■ Task data ■
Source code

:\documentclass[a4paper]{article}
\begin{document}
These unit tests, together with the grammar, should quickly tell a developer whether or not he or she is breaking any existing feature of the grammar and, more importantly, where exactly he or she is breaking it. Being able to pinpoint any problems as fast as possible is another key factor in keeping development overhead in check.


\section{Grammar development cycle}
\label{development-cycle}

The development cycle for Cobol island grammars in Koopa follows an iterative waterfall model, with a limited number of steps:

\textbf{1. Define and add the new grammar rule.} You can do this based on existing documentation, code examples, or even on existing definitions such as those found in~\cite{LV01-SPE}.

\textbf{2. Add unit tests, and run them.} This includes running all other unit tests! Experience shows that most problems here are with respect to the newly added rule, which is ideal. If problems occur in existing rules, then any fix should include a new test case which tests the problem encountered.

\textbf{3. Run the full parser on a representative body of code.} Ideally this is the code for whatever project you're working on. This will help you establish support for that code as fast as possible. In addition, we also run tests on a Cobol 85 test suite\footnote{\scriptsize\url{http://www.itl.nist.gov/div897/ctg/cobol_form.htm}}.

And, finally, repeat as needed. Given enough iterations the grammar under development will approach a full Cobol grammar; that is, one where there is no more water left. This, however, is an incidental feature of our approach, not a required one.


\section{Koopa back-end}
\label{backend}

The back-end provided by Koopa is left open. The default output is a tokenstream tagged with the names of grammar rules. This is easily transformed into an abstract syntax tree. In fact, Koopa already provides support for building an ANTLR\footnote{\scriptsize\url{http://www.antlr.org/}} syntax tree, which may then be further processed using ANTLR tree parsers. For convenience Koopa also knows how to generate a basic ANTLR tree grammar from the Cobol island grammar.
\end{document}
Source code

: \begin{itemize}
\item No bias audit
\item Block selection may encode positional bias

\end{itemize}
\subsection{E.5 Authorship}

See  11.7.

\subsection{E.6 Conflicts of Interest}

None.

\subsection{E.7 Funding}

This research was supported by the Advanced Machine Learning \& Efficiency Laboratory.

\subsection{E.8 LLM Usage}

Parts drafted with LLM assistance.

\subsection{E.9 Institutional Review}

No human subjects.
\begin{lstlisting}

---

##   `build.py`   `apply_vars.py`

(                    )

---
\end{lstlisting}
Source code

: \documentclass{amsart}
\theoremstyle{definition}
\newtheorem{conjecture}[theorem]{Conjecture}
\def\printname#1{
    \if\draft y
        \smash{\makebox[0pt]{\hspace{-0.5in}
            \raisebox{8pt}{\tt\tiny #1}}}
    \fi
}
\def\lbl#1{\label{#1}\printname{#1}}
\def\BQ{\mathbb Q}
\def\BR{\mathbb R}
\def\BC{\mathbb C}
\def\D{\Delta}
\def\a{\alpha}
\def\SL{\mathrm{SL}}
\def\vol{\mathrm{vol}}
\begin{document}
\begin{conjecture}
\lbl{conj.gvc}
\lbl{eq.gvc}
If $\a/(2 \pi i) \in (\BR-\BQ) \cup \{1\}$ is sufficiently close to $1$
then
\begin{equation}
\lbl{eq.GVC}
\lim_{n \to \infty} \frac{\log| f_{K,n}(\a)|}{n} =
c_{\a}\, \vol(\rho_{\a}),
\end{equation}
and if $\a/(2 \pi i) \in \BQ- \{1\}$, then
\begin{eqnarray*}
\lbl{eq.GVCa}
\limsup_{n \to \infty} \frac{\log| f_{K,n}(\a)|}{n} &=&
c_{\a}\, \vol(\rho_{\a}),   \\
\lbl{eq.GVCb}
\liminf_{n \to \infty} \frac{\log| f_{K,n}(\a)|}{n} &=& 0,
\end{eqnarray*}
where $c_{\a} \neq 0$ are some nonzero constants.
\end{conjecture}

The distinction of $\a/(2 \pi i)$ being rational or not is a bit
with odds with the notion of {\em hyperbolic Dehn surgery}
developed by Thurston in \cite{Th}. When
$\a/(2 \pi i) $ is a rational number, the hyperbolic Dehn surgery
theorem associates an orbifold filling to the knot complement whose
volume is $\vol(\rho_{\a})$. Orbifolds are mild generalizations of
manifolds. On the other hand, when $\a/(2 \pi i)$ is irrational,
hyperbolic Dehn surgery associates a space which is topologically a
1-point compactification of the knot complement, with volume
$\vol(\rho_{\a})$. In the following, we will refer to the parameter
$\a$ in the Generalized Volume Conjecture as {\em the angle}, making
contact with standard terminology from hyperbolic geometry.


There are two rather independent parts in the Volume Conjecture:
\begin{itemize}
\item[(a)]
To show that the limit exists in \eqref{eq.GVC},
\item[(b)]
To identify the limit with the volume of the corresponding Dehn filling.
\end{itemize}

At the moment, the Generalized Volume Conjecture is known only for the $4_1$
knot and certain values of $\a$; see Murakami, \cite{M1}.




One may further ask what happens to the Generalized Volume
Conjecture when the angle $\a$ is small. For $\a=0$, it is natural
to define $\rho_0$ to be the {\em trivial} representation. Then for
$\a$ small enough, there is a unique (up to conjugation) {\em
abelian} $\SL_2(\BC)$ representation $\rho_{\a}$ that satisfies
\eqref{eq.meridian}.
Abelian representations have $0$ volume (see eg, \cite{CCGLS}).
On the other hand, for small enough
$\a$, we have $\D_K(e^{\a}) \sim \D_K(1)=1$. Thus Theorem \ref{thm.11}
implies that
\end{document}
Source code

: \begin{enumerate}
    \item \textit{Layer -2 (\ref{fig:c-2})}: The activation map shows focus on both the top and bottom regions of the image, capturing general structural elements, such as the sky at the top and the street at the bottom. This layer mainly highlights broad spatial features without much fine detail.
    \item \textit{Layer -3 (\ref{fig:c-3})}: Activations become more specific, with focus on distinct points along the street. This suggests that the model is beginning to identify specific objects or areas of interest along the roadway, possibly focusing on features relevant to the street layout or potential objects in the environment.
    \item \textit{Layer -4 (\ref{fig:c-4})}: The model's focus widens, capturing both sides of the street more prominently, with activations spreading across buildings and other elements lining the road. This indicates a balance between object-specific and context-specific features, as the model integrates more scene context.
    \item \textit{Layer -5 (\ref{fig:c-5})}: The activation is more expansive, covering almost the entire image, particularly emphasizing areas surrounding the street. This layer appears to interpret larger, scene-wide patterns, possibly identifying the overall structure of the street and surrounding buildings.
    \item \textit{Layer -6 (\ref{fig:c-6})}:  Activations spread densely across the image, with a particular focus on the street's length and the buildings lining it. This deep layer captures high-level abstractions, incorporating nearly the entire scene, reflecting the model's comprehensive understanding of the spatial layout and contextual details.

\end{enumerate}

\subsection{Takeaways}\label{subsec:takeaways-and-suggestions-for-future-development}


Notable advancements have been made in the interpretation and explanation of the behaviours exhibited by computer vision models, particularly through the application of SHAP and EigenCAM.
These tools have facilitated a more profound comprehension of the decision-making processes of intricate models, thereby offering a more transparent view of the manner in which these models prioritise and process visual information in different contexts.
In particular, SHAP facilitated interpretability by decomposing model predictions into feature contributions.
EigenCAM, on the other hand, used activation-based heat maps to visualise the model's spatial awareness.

■ Assigned task ■
Please give again the lines above between the line holding "theorem associates an" and the line holding "contact with standard", inclusive, exactly as they are and with nothing added.

■ Your solution ■
theorem associates an orbifold filling to the knot complement whose
volume is $\vol(\rho_{\a})$. Orbifolds are mild generalizations of
manifolds. On the other hand, when $\a/(2 \pi i)$ is irrational,
hyperbolic Dehn surgery associates a space which is topologically a
1-point compactification of the knot complement, with volume
$\vol(\rho_{\a})$. In the following, we will refer to the parameter
$\a$ in the Generalized Volume Conjecture as {\em the angle}, making
contact with standard terminology from hyperbolic geometry.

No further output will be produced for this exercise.